Sí. Lo he dicho miles de veces. Ayudas, ayudas y ayudas públicas para compensar esta bancarrota. ERTEs, Rentas Garantizadas, créditos blandos a coste 0, supresión de alquileres, moratorias, lo que sea. Pero el desastre económico no puede blindar toda idea. Porque bajo el paraguas de esta catástrofe laboral provocada por este virus inclemente, no cabe todo, ni todo lo que se nos ocurra. Se pueden defender muchas cosas e ideas. ¿Pero cuántas, hasta dónde y a qué precio? ¿Dónde se pondrá el limite de la cordura, del sentido común, de la solidaridad vecinal, de la noción del espacio público, del uso del suelo, del libre tránsito? ¿Qué precio debe pagar esa ciudadanía del Casco Viejo que asiste horrorizada a esa propuesta de instalar txosnas en dos plazas emblemáticas de este casco viejo asaltado ya sin piedad alguna.
Pero más que la hostelería (ANAPEH) solicitante de esta aberrante propuesta, es el propio ayuntamiento, con su alcalde a la cabeza, el máximo responsable de esta nueva usurpación de unos espacios públicos muy singulares.
La Plaza de San José, uno de los últimos respiraderos de la ciudad y único atrio a cielo abierto, donde moran las ultimas legiones romanas, acabará, si no lo impedimos, convertido en un txiringuito mercenario. A ello hay que sumar la Plaza de Compañía, esa plaza donde se ubica el Centro de Salud, donde cientos de personas mayores transitan a diario en busca de salud y consuelo en estos tiempos negros. Y una plaza donde sobrevive uno de los pocos parques infantiles de la ciudad. ¿Cómo nos podemos atrever con esto?

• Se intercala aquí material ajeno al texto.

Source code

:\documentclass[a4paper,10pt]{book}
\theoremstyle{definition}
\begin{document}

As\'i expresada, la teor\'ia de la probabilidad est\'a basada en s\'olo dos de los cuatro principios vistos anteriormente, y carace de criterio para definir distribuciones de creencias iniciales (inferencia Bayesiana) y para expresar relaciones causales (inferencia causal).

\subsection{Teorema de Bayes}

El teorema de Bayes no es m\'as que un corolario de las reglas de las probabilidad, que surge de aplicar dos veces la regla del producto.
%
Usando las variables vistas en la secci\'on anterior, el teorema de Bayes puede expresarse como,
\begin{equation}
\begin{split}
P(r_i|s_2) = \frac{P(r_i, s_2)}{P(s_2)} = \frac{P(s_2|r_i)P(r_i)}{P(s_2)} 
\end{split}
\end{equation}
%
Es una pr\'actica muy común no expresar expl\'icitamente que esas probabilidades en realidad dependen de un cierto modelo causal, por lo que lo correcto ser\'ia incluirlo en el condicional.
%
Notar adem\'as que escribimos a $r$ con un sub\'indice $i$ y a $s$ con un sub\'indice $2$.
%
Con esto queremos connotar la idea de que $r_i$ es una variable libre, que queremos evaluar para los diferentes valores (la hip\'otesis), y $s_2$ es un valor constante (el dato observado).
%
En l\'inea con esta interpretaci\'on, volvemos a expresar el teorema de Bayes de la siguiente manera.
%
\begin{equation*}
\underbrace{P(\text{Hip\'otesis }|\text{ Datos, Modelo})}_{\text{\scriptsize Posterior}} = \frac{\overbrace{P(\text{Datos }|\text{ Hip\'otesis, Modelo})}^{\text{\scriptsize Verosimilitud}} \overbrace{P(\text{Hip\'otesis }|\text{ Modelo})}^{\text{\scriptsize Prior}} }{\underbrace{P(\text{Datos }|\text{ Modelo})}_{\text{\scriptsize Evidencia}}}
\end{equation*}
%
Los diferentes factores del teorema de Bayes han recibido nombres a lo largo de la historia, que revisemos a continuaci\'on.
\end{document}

Y resulta obsceno que hoy mismo se haya propuesto una calle en reconocimiento a los sanitarios en Pamplona en la zona de la Media Luna y se quiera robar una plaza a esos mismos sanitarios en nombre de la caña y la barra libre.
Insisto hay que responsabilizar al ayuntamiento -y a su alcalde- quien con esta aceptación justifica y sanciona un modelo de gestión de la crisis en contra de la ciudadanía del Casco Viejo y de sus derechos. Es el propio ayuntamiento quien cediendo a estas presiones justifica un modelo de barrio ya asaltado definitivamente por intereses privados.
Finalmente, se me ocurren dos soluciones a la altura moral de esta propuesta: ¿ Por que no se ponen las terrazas en la Plaza del Arzobispado o en la Plaza de la Catedral, asaltando las vallas de la misma?